Any one who is taking an online cocktail making class will soon begin to realise that different types of drinks require different types of glassware. At first, it might not seem to matter that much what shape of glass the drink is served in, but there is a logical reason for selecting the appropriate glass. Here’s a closer look at cocktail glassware.
The main reason cocktail glasses are different shapes is because the shape can affect the temperature of the drink, and also influences the aroma. There is a visual element at play as well; brightly coloured and garnished drinks look even better in an attractively shaped glass.
When visualising a cocktail, most people will think of the iconic martini glass, which has a long slender stem and a funnel shaped bowl. The drinks served in this glass are pre-chilled during the shaking or stirring process, so the glass is not designed to hold ice, but rather the drink is strained into the glass.

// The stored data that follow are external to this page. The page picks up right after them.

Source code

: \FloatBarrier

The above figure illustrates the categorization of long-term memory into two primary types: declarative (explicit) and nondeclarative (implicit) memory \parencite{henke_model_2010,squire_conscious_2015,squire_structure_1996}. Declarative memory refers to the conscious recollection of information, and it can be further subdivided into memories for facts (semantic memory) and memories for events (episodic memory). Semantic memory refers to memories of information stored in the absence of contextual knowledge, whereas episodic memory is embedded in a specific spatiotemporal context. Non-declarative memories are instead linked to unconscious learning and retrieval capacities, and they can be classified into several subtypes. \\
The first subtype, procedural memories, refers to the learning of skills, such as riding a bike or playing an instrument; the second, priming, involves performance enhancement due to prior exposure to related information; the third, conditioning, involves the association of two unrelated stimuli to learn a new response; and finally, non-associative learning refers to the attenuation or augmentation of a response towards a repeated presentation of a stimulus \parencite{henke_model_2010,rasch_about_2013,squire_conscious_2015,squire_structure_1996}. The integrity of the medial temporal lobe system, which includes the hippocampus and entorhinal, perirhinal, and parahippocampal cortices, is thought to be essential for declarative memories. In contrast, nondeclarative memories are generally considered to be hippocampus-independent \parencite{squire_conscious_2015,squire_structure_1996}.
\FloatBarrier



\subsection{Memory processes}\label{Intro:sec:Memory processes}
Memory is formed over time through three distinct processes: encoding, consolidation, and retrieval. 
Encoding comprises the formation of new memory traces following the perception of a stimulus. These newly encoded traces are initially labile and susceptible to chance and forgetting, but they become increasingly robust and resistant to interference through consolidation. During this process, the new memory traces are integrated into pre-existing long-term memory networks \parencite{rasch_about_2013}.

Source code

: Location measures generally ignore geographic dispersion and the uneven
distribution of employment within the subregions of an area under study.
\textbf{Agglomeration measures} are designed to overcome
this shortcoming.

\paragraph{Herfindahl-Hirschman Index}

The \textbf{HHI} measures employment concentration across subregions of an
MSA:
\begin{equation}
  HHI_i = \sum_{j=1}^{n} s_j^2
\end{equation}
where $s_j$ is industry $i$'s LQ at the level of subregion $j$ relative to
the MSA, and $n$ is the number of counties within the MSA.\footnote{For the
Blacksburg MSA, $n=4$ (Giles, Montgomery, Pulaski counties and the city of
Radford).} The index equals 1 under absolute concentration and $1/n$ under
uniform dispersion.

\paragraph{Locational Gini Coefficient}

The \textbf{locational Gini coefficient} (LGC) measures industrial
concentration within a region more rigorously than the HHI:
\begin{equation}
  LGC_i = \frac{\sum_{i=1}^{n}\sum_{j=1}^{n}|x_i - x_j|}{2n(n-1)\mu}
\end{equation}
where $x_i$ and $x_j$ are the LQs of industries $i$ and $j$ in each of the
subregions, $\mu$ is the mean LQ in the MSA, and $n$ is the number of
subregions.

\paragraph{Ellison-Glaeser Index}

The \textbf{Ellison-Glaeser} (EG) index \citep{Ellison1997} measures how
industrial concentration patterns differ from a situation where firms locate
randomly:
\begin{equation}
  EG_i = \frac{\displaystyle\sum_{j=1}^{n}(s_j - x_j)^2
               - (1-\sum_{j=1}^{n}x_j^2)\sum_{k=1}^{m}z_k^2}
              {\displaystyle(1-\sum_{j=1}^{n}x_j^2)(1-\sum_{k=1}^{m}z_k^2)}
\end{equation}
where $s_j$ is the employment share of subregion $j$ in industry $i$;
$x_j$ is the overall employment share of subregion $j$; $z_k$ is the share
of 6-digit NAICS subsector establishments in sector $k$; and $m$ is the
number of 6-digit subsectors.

The narrower bottom holds the flavours of the drink together and keeps it cool, while the wide surface area allows the aromas to rise and enhance the enjoyment of the drink.

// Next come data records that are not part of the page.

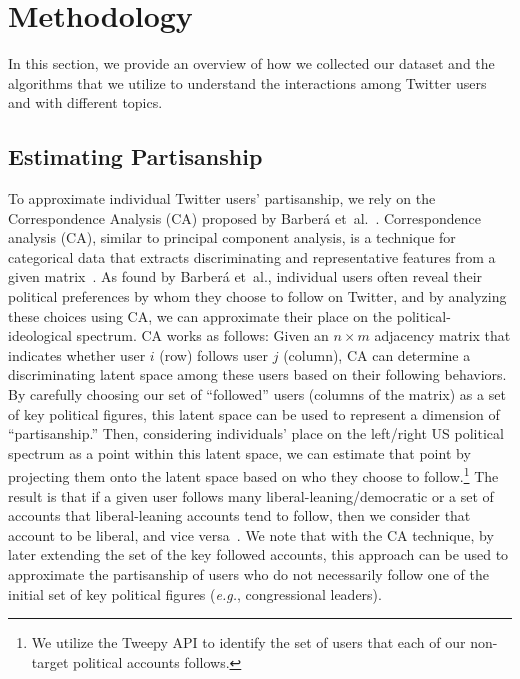 \section{Methodology}
In this section, we provide an overview of how we collected our dataset and the algorithms that we utilize to understand the interactions among Twitter users and with different topics. 

\subsection{Estimating Partisanship\label{sec:background-ca}}

To approximate individual Twitter users' partisanship, we rely on the Correspondence Analysis (CA) proposed by Barber{\'a} {et~al.}~\cite{barbera2015tweeting}.  Correspondence analysis (CA), similar to principal component analysis, is a technique for categorical data that extracts discriminating and representative features from a given matrix~\cite{greenacre2010correspondence}. As found by Barber{\'a} {et~al.}, individual users often reveal their political preferences by whom they choose to follow on Twitter, and by analyzing these choices using CA, we can approximate their place on the political-ideological spectrum. CA works as follows: Given an $n \times m$ adjacency matrix that indicates whether user $i$ (row) follows user $j$ (column), CA can determine a discriminating latent space among these users based on their following behaviors. By carefully choosing our set of ``followed'' users (columns of the matrix) as a set of key political figures, this latent space can be used to represent a dimension of ``partisanship.'' Then, considering individuals' place on the left/right US political spectrum as a point within this latent space, we can estimate that point by projecting them onto the latent space based on who they choose to follow.\footnote{We utilize the Tweepy API to identify the set of users that each of our non-target political accounts follows.} The result is that if a given user follows many liberal-leaning/democratic or a set of accounts that liberal-leaning accounts tend to follow, then we consider that account to be liberal, and vice versa~\cite{barbera2015tweeting,mcpherson2001birds}. We note that with the CA technique, by later extending the set of the key followed accounts, this approach can be used to approximate the partisanship of users who do not necessarily follow one of the initial set of key political figures (\textit{e.g.}, congressional leaders).

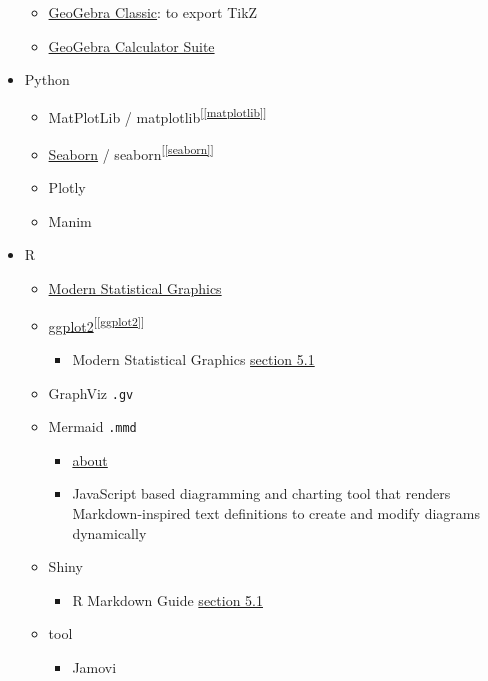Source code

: \documentclass[
]{book}
\providecommand{\tightlist}{%
  \setlength{\itemsep}{0pt}\setlength{\parskip}{0pt}}
\theoremstyle{definition}
\theoremstyle{definition}
\theoremstyle{definition}
\theoremstyle{definition}
\theoremstyle{remark}
\begin{document}
\begin{itemize}
  \begin{itemize}
  \tightlist
  \item
    \href{https://www.geogebra.org/classic}{GeoGebra Classic}: to export TikZ
  \item
    \href{https://www.geogebra.org/calculator}{GeoGebra Calculator Suite}
  \end{itemize}
\item
  Python

  \begin{itemize}
  \tightlist
  \item
    MatPlotLib / matplotlib\textsuperscript{{[}\ref{matplotlib}{]}}
  \item
    \protect\hyperlink{seaborn}{Seaborn} / seaborn\textsuperscript{{[}\ref{seaborn}{]}}
  \item
    Plotly
  \item
    Manim
  \end{itemize}
\item
  R

  \begin{itemize}
  \tightlist
  \item
    \href{https://bookdown.org/xiangyun/msg/}{Modern Statistical Graphics}
  \item
    \protect\hyperlink{ggplot2}{ggplot2}\textsuperscript{{[}\ref{ggplot2}{]}}

    \begin{itemize}
    \tightlist
    \item
      Modern Statistical Graphics \href{https://bookdown.org/xiangyun/msg/system.html\#sec:ggplot2}{section 5.1}
    \end{itemize}
  \item
    GraphViz \texttt{.gv}
  \item
    Mermaid \texttt{.mmd}

    \begin{itemize}
    \tightlist
    \item
      \href{https://mermaid.js.org/intro/}{about}
    \item
      JavaScript based diagramming and charting tool that renders Markdown-inspired text definitions to create and modify diagrams dynamically
    \end{itemize}
  \item
    Shiny

    \begin{itemize}
    \tightlist
    \item
      R Markdown Guide \href{https://cosname.github.io/rmarkdown-guide/rmarkdown-interaction.html\#rmarkdown-shiny}{section 5.1}
    \end{itemize}
  \item
    tool

    \begin{itemize}
    \tightlist
    \item
      Jamovi
    \end{itemize}
  \end{itemize}
\end{itemize}
\end{document}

There is another explanation for the shape of the martini glass, which originates from the illicit drinking parties during prohibition era America. Legend has it that the wide shallow bowls were deliberately designed to make alcoholic drinks easier to throw away during a police raid.
This glass is a short heavy bottomed tumbler, which is designed to hold drinks served with ice cubes, or ‘on the rocks’, as it is known in the bartending trade. Other names for a rocks glass include an Old Fashioned or a lowball glass. It has straight and sturdy sides that make it easy to stir the drink and distribute the temperature and flavour evenly.
This is a tall glass with a flat base and narrow straight sides, also called a highball glass. It is used to serve drinks which contain a mixer, such as soda or tonic water, so they can easily be stirred and can hold ice cubes. The narrow opening helps to keep the bubbles flowing for longer and helps to keep the drink cool.
The coupe glass is said to be modelled on Marie Antoinette’s feminine shape, and it is often used to serve pink coloured drinks such as the Sonambula. It’s a broad shallow bowl with a long stem, and is sometimes used as an alternative to a martini glass because it is less prone to spilling.
They are also sometimes used to serve desserts such as ice cream, because of the spacious bowl and attractive shape, which looks very elegant on the dinner table.
The hurricane glass
This glass has a short stem, a broad bottom and a flared rim, and is so called because it resembles the shape of a hurricane lamp. It takes its name from the red hurricane cocktail, and it is thought that the tall curved shape is designed to show off the colour of the drink.